In 2017, United Airlines famously dragged a passenger off one of their flights, and more recently, they came under fire for banning emotional support animals. In both cases, a little text analysis could have helped them avoid the PR disasters.
Whether your business sees hundreds, thousands, or millions of customers, text analysis can give you valuable insights into their behavior.
Even Apple, with all of its resources, has seen underwhelming sales of the iPhone 14, with users hoping for a more innovative and ideally affordable product. Of course, Apple remains a behemoth in the tech industry, but this goes to show that even the biggest companies can't afford to rest on their laurels.
Innovation is key to staying ahead of the competition, and text analysis can help you identify areas where your product could be improved.
By analyzing customer feedback, reviews, and social media posts, you can get a better idea of what features your customers want and which ones they're not happy with. This information can then be used to inform your product roadmap and ensure that you're always working on the features that will have the biggest impact.
Beyond Meat is facing steep competition, and they've been forced to reduce their staff numbers by nearly a fifth. The plant-based meat company is up against some big names in the food industry, including Impossible Foods and Nestle.

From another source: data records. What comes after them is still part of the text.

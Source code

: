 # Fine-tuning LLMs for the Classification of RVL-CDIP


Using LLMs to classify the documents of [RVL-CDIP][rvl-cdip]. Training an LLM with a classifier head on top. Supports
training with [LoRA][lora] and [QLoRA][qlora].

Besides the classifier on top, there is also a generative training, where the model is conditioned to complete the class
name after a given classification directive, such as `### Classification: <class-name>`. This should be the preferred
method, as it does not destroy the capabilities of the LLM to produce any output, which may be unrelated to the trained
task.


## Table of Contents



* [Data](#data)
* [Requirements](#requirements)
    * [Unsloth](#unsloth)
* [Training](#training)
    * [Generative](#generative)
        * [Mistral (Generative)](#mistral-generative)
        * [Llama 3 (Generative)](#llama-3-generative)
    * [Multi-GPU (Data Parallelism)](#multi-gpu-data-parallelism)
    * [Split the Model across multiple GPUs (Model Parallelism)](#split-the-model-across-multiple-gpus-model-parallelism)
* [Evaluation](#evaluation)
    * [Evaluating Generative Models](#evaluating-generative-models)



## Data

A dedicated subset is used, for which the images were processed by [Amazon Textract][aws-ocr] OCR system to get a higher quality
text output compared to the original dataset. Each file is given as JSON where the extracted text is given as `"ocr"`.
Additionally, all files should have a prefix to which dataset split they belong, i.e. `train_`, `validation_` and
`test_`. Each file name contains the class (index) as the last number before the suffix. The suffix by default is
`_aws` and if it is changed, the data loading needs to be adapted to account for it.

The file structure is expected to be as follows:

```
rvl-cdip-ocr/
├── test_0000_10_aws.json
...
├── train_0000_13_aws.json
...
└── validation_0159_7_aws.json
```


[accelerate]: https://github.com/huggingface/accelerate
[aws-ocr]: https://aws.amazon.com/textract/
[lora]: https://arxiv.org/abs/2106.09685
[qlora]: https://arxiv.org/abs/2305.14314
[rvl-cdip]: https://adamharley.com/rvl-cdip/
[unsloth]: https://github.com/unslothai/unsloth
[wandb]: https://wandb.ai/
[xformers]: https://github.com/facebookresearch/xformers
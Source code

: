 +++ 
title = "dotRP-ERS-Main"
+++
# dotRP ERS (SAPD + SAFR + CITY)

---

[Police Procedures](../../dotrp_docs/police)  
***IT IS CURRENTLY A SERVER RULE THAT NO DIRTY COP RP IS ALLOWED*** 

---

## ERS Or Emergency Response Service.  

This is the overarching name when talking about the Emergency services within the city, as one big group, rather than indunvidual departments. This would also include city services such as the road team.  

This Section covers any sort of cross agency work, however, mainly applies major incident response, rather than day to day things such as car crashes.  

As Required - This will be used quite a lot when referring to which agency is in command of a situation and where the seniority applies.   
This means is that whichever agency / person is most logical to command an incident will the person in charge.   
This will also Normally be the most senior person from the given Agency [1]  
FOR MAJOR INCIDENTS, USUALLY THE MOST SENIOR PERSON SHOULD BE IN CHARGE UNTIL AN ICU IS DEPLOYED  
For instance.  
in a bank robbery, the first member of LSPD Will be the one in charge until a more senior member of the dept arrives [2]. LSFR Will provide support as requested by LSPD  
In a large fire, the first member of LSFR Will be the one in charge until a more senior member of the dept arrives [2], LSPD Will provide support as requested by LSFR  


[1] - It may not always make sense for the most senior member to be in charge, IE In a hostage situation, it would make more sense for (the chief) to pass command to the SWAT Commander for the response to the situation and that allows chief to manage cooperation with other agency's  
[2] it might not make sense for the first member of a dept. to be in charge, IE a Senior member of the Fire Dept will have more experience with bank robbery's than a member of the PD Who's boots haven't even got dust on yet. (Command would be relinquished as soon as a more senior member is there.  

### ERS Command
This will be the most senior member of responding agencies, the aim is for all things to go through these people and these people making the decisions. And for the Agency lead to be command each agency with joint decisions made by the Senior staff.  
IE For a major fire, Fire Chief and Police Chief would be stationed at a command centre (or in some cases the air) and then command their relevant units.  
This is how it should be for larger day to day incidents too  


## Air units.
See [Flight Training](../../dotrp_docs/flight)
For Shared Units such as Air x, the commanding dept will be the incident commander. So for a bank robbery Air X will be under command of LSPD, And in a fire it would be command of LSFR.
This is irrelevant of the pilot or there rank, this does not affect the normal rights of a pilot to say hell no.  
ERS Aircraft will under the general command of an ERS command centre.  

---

Netflix, too, has had a rough go of it lately, with the likes of Disney+ and HBO Max gaining ground. The streaming wars are only going to heat up in the coming years, and Netflix will need to continue to innovate to stay ahead.
To stay competitive, it's important to keep a close eye on your rivals. Text analysis can help you do just that by allowing you to monitor their social media posts, press releases, and more.
This competitive analysis can give you insights into their product plans, marketing strategies, and even how they're interacting with their customers. Armed with this information, you can adjust your own plans accordingly and make sure that you're always one step ahead.
Wells Fargo, once a trusted name in banking, has been embroiled in scandal after scandal in recent years. To regain the trust of their customers, Wells Fargo has to spend over half a billion dollars on advertising a year.
That's nothing to say of the billionaire CEOs, who were once idols of the business world, now tarnished by (often false) accusations.
With misinformation spreading faster than ever, it's more important than ever to keep a close eye on your reputation. Text analysis can help you do that by monitoring social media, news articles, and customer reviews for mention of your company.
This information can be used to quickly address any negative sentiment and prevent it from spiraling out of control.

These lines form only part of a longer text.